**Data extract**
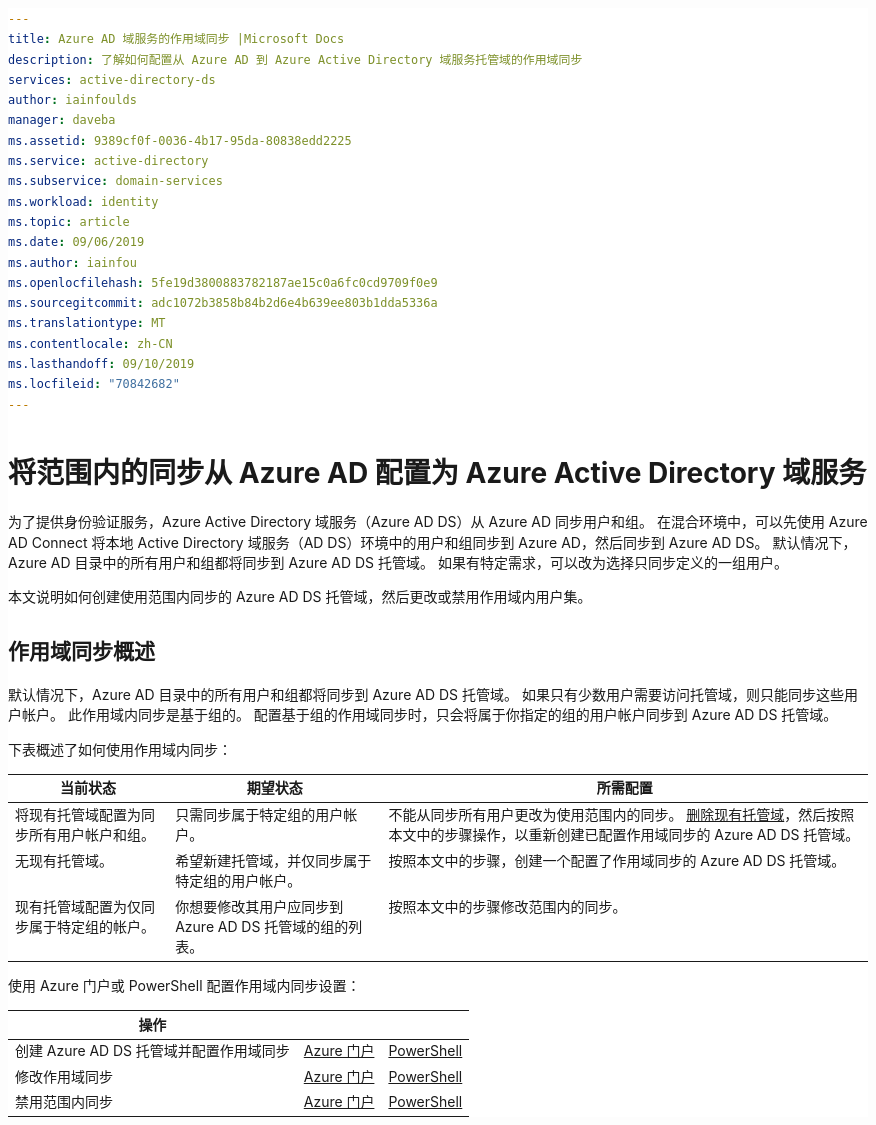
 ```yaml
---
title: Azure AD 域服务的作用域同步 |Microsoft Docs
description: 了解如何配置从 Azure AD 到 Azure Active Directory 域服务托管域的作用域同步
services: active-directory-ds
author: iainfoulds
manager: daveba
ms.assetid: 9389cf0f-0036-4b17-95da-80838edd2225
ms.service: active-directory
ms.subservice: domain-services
ms.workload: identity
ms.topic: article
ms.date: 09/06/2019
ms.author: iainfou
ms.openlocfilehash: 5fe19d3800883782187ae15c0a6fc0cd9709f0e9
ms.sourcegitcommit: adc1072b3858b84b2d6e4b639ee803b1dda5336a
ms.translationtype: MT
ms.contentlocale: zh-CN
ms.lasthandoff: 09/10/2019
ms.locfileid: "70842682"
---
```

# <a name="configure-scoped-synchronization-from-azure-ad-to-azure-active-directory-domain-services"></a>将范围内的同步从 Azure AD 配置为 Azure Active Directory 域服务

为了提供身份验证服务，Azure Active Directory 域服务（Azure AD DS）从 Azure AD 同步用户和组。 在混合环境中，可以先使用 Azure AD Connect 将本地 Active Directory 域服务（AD DS）环境中的用户和组同步到 Azure AD，然后同步到 Azure AD DS。 默认情况下，Azure AD 目录中的所有用户和组都将同步到 Azure AD DS 托管域。 如果有特定需求，可以改为选择只同步定义的一组用户。

本文说明如何创建使用范围内同步的 Azure AD DS 托管域，然后更改或禁用作用域内用户集。

## <a name="scoped-synchronization-overview"></a>作用域同步概述

默认情况下，Azure AD 目录中的所有用户和组都将同步到 Azure AD DS 托管域。 如果只有少数用户需要访问托管域，则只能同步这些用户帐户。 此作用域内同步是基于组的。 配置基于组的作用域同步时，只会将属于你指定的组的用户帐户同步到 Azure AD DS 托管域。

下表概述了如何使用作用域内同步：

| 当前状态 | 期望状态 | 所需配置 |
| --- | --- | --- |
| 将现有托管域配置为同步所有用户帐户和组。 | 只需同步属于特定组的用户帐户。 | 不能从同步所有用户更改为使用范围内的同步。 [删除现有托管域](delete-aadds.md)，然后按照本文中的步骤操作，以重新创建已配置作用域同步的 Azure AD DS 托管域。 |
| 无现有托管域。 | 希望新建托管域，并仅同步属于特定组的用户帐户。 | 按照本文中的步骤，创建一个配置了作用域同步的 Azure AD DS 托管域。 |
| 现有托管域配置为仅同步属于特定组的帐户。 | 你想要修改其用户应同步到 Azure AD DS 托管域的组的列表。 | 按照本文中的步骤修改范围内的同步。 |

使用 Azure 门户或 PowerShell 配置作用域内同步设置：

| 操作 | | |
|--|--|--|
| 创建 Azure AD DS 托管域并配置作用域同步 | [Azure 门户](#enable-scoped-synchronization-using-the-azure-portal) | [PowerShell](#enable-scoped-synchronization-using-powershell) |
| 修改作用域同步 | [Azure 门户](#modify-scoped-synchronization-using-the-azure-portal) | [PowerShell](#modify-scoped-synchronization-using-powershell) |
| 禁用范围内同步 | [Azure 门户](#disable-scoped-synchronization-using-the-azure-portal) | [PowerShell](#disable-scoped-synchronization-using-powershell) |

**What this task involves**
Beginning with the line above that contains "使用 Azure 门户或 PowerShell 配置作用域内同步设置：", copy each line exactly up to and including the line that contains "修改作用域同步 | [Azure", and go no further.

**Solved exercise**
使用 Azure 门户或 PowerShell 配置作用域内同步设置：

| 操作 | | |
|--|--|--|
| 创建 Azure AD DS 托管域并配置作用域同步 | [Azure 门户](#enable-scoped-synchronization-using-the-azure-portal) | [PowerShell](#enable-scoped-synchronization-using-powershell) |
| 修改作用域同步 | [Azure 门户](#modify-scoped-synchronization-using-the-azure-portal) | [PowerShell](#modify-scoped-synchronization-using-powershell) |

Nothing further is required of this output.